• Data records
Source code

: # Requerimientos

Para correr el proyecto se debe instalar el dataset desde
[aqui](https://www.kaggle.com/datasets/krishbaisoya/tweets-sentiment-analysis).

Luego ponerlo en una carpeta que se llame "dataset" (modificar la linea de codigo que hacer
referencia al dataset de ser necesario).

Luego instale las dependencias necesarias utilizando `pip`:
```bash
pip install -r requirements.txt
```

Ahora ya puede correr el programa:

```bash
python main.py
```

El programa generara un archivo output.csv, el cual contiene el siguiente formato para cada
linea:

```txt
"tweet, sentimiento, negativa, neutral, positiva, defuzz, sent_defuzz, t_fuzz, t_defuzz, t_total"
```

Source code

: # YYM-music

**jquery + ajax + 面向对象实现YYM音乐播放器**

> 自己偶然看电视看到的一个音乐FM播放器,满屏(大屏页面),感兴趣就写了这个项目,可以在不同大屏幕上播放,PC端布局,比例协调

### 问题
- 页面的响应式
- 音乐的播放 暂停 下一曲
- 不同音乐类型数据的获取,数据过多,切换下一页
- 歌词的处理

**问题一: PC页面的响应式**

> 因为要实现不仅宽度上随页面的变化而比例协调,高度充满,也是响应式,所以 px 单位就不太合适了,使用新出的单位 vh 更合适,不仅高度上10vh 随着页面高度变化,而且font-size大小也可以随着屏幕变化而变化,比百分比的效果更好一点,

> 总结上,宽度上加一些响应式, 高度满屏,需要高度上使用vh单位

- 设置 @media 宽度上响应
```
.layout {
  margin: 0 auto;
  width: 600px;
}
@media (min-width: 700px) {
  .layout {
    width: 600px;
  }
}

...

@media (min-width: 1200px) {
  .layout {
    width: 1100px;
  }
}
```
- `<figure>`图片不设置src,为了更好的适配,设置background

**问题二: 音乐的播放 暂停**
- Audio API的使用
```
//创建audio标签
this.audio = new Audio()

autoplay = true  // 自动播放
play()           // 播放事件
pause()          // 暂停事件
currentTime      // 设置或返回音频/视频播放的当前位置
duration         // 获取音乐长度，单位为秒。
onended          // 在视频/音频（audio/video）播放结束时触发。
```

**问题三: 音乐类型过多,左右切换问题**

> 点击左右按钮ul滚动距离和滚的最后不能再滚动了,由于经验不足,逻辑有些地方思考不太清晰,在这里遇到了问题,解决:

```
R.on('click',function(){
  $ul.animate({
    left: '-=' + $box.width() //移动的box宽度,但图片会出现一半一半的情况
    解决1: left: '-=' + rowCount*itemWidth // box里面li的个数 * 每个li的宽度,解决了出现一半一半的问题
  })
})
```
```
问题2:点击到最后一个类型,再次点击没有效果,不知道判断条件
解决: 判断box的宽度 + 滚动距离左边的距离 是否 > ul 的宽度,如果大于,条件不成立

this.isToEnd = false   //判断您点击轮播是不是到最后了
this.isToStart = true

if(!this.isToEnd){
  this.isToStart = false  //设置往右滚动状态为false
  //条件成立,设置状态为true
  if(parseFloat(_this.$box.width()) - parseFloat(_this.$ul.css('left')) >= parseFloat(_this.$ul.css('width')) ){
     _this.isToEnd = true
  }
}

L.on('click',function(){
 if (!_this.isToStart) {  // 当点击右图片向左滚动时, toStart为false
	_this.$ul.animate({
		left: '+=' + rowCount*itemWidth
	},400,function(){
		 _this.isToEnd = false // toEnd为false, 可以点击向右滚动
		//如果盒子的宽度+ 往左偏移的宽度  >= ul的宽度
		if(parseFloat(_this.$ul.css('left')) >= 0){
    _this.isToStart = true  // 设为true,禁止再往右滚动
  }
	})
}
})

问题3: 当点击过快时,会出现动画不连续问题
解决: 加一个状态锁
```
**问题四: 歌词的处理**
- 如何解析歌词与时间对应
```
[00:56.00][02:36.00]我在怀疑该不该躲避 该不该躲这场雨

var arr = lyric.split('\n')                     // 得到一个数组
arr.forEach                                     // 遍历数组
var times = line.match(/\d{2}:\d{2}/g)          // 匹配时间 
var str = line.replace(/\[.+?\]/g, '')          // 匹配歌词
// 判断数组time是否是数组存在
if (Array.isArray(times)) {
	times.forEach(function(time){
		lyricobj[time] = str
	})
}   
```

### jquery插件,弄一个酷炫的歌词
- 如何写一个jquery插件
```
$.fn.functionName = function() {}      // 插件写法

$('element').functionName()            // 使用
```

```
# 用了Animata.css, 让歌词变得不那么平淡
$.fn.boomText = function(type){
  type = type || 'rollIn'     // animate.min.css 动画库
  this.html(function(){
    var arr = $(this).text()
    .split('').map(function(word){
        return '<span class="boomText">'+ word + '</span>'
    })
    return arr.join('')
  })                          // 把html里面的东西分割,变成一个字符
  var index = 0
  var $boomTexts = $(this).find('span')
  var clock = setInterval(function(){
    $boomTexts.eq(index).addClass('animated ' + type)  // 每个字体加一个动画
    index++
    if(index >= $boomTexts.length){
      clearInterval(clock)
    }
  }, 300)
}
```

• Directions
Each line above needs to be returned exactly as it is.

• Worked solution
Source code

: # Requerimientos

Para correr el proyecto se debe instalar el dataset desde
[aqui](https://www.kaggle.com/datasets/krishbaisoya/tweets-sentiment-analysis).

Luego ponerlo en una carpeta que se llame "dataset" (modificar la linea de codigo que hacer
referencia al dataset de ser necesario).

Luego instale las dependencias necesarias utilizando `pip`:
```bash
pip install -r requirements.txt
```

Ahora ya puede correr el programa:

```bash
python main.py
```

El programa generara un archivo output.csv, el cual contiene el siguiente formato para cada
linea:

```txt
"tweet, sentimiento, negativa, neutral, positiva, defuzz, sent_defuzz, t_fuzz, t_defuzz, t_total"
```

Source code

: # YYM-music

**jquery + ajax + 面向对象实现YYM音乐播放器**

> 自己偶然看电视看到的一个音乐FM播放器,满屏(大屏页面),感兴趣就写了这个项目,可以在不同大屏幕上播放,PC端布局,比例协调

### 问题
- 页面的响应式
- 音乐的播放 暂停 下一曲
- 不同音乐类型数据的获取,数据过多,切换下一页
- 歌词的处理

**问题一: PC页面的响应式**

> 因为要实现不仅宽度上随页面的变化而比例协调,高度充满,也是响应式,所以 px 单位就不太合适了,使用新出的单位 vh 更合适,不仅高度上10vh 随着页面高度变化,而且font-size大小也可以随着屏幕变化而变化,比百分比的效果更好一点,

> 总结上,宽度上加一些响应式, 高度满屏,需要高度上使用vh单位

- 设置 @media 宽度上响应
```
.layout {
  margin: 0 auto;
  width: 600px;
}
@media (min-width: 700px) {
  .layout {
    width: 600px;
  }
}

...

@media (min-width: 1200px) {
  .layout {
    width: 1100px;
  }
}
```
- `<figure>`图片不设置src,为了更好的适配,设置background

**问题二: 音乐的播放 暂停**
- Audio API的使用
```
//创建audio标签
this.audio = new Audio()

autoplay = true  // 自动播放
play()           // 播放事件
pause()          // 暂停事件
currentTime      // 设置或返回音频/视频播放的当前位置
duration         // 获取音乐长度，单位为秒。
onended          // 在视频/音频（audio/video）播放结束时触发。
```

**问题三: 音乐类型过多,左右切换问题**

> 点击左右按钮ul滚动距离和滚的最后不能再滚动了,由于经验不足,逻辑有些地方思考不太清晰,在这里遇到了问题,解决:

```
R.on('click',function(){
  $ul.animate({
    left: '-=' + $box.width() //移动的box宽度,但图片会出现一半一半的情况
    解决1: left: '-=' + rowCount*itemWidth // box里面li的个数 * 每个li的宽度,解决了出现一半一半的问题
  })
})
```
```
问题2:点击到最后一个类型,再次点击没有效果,不知道判断条件
解决: 判断box的宽度 + 滚动距离左边的距离 是否 > ul 的宽度,如果大于,条件不成立

this.isToEnd = false   //判断您点击轮播是不是到最后了
this.isToStart = true

if(!this.isToEnd){
  this.isToStart = false  //设置往右滚动状态为false
  //条件成立,设置状态为true
  if(parseFloat(_this.$box.width()) - parseFloat(_this.$ul.css('left')) >= parseFloat(_this.$ul.css('width')) ){
     _this.isToEnd = true
  }
}

L.on('click',function(){
 if (!_this.isToStart) {  // 当点击右图片向左滚动时, toStart为false
	_this.$ul.animate({
		left: '+=' + rowCount*itemWidth
	},400,function(){
		 _this.isToEnd = false // toEnd为false, 可以点击向右滚动
		//如果盒子的宽度+ 往左偏移的宽度  >= ul的宽度
		if(parseFloat(_this.$ul.css('left')) >= 0){
    _this.isToStart = true  // 设为true,禁止再往右滚动
  }
	})
}
})

问题3: 当点击过快时,会出现动画不连续问题
解决: 加一个状态锁
```
**问题四: 歌词的处理**
- 如何解析歌词与时间对应
```
[00:56.00][02:36.00]我在怀疑该不该躲避 该不该躲这场雨

var arr = lyric.split('\n')                     // 得到一个数组
arr.forEach                                     // 遍历数组
var times = line.match(/\d{2}:\d{2}/g)          // 匹配时间 
var str = line.replace(/\[.+?\]/g, '')          // 匹配歌词
// 判断数组time是否是数组存在
if (Array.isArray(times)) {
	times.forEach(function(time){
		lyricobj[time] = str
	})
}   
```

### jquery插件,弄一个酷炫的歌词
- 如何写一个jquery插件
```
$.fn.functionName = function() {}      // 插件写法

$('element').functionName()            // 使用
```

```
# 用了Animata.css, 让歌词变得不那么平淡
$.fn.boomText = function(type){
  type = type || 'rollIn'     // animate.min.css 动画库
  this.html(function(){
    var arr = $(this).text()
    .split('').map(function(word){
        return '<span class="boomText">'+ word + '</span>'
    })
    return arr.join('')
  })                          // 把html里面的东西分割,变成一个字符
  var index = 0
  var $boomTexts = $(this).find('span')
  var clock = setInterval(function(){
    $boomTexts.eq(index).addClass('animated ' + type)  // 每个字体加一个动画
    index++
    if(index >= $boomTexts.length){
      clearInterval(clock)
    }
  }, 300)
}
```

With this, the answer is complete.